Такое представление о XVII столетии является оправданным в свете европейской истории, в которой сталкивались, пересекались и вступали в эфемерные или долговременные альянсы самые разные силы – имперские, папские, силы торговых республик и союзов, военных и монашеских орденов. Как показал еще Й. Хейзинга, в этой истории далеко не всегда можно уловить действие экономических или политических причин, поскольку зачастую создание или разрыв альянса, начало или прекращение полномасштабной войны, принятие решений, значимых для судьбы целых народов, могло зависеть от каприза государя, от его религиозных предпочтений или суеверий. История почти никогда не следует строгим схемам, и та эпоха, которую К. Маркс охарактеризовал как эпоху первоначального накопления капитала, едва ли представлялось таковой современникам, а главное, ее содержание отнюдь не исчерпывалось этим процессом. Действительно, происходило становление крупного производства и складывание торгового сословия, однако Франция оставалась феодальной. Тот образ капитализма, что сложился в XIX в. и утвердился в сознании потомков благодаря усилиям марксистских теоретиков, для Франции XVII в. не годится. Прежде всего, потому что это не был капитализм заводов и мануфактур. «Капитализм был занят большой коммерцией, – замечает П. Шоню, – чтобы взяться за индустрию, ему потребуется еще больше века»[123].

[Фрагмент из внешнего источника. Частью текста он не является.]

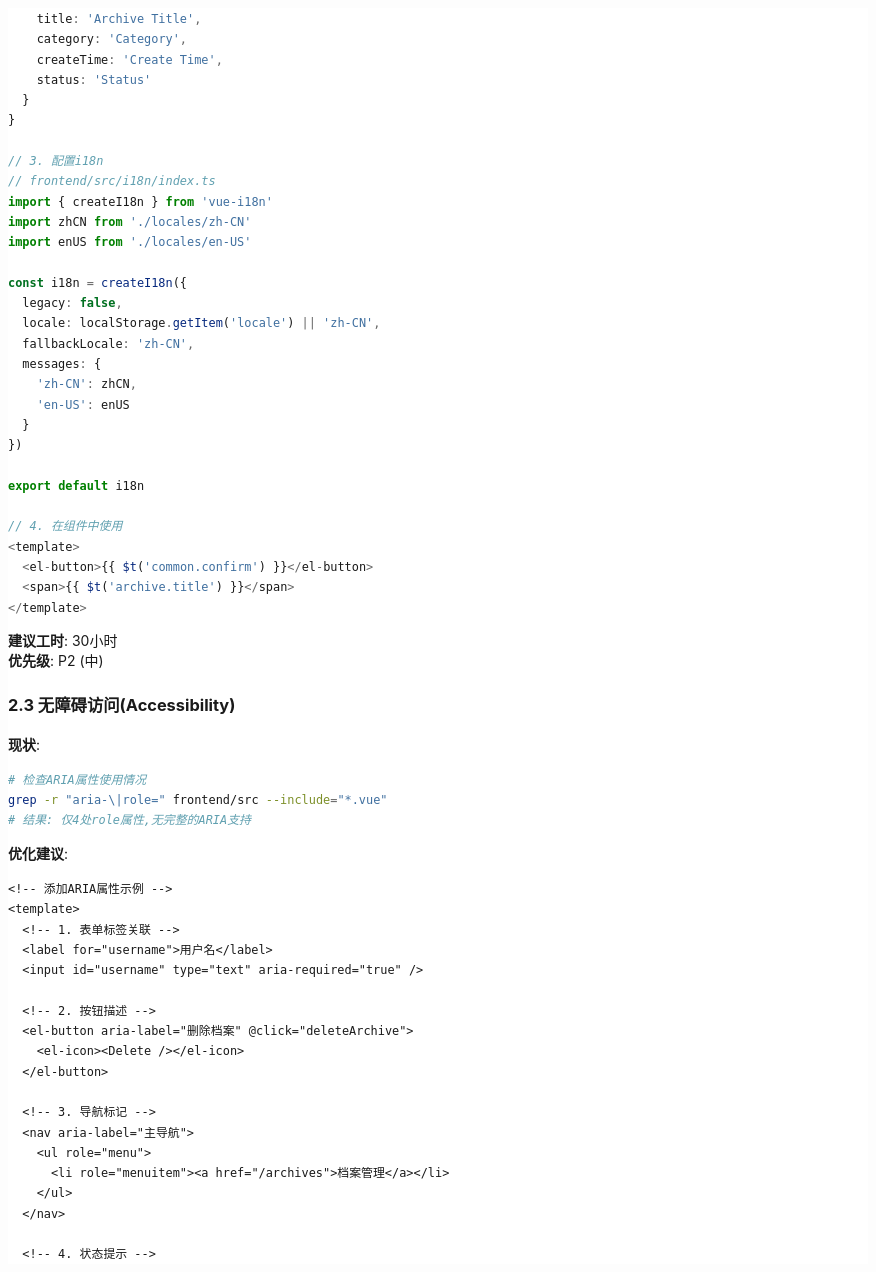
 ```typescript
    title: 'Archive Title',
    category: 'Category',
    createTime: 'Create Time',
    status: 'Status'
  }
}

// 3. 配置i18n
// frontend/src/i18n/index.ts
import { createI18n } from 'vue-i18n'
import zhCN from './locales/zh-CN'
import enUS from './locales/en-US'

const i18n = createI18n({
  legacy: false,
  locale: localStorage.getItem('locale') || 'zh-CN',
  fallbackLocale: 'zh-CN',
  messages: {
    'zh-CN': zhCN,
    'en-US': enUS
  }
})

export default i18n

// 4. 在组件中使用
<template>
  <el-button>{{ $t('common.confirm') }}</el-button>
  <span>{{ $t('archive.title') }}</span>
</template>
```

**建议工时**: 30小时  
**优先级**: P2 (中)

### 2.3 无障碍访问(Accessibility)

**现状**:
```bash
# 检查ARIA属性使用情况
grep -r "aria-\|role=" frontend/src --include="*.vue"
# 结果: 仅4处role属性,无完整的ARIA支持
```

**优化建议**:
```vue
<!-- 添加ARIA属性示例 -->
<template>
  <!-- 1. 表单标签关联 -->
  <label for="username">用户名</label>
  <input id="username" type="text" aria-required="true" />
  
  <!-- 2. 按钮描述 -->
  <el-button aria-label="删除档案" @click="deleteArchive">
    <el-icon><Delete /></el-icon>
  </el-button>
  
  <!-- 3. 导航标记 -->
  <nav aria-label="主导航">
    <ul role="menu">
      <li role="menuitem"><a href="/archives">档案管理</a></li>
    </ul>
  </nav>
  
  <!-- 4. 状态提示 -->
```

Уже в XVI в. началось выдвижение на авансцену нового класса – буржуазии. Однако благодаря практике продажи должностей эта новая социально активная группа быстро превратилась в «дворянство мантии», усилив тем самым аристократический класс. Аристократия не только не утратила свои позиции, но даже укрепила их. Экономического роста не происходило, а потому и буржуазия стремилась опереться не на нарождающиеся производственные отношения, а на старые феодальные структуры. Так во Франции оказалось «два дворянства».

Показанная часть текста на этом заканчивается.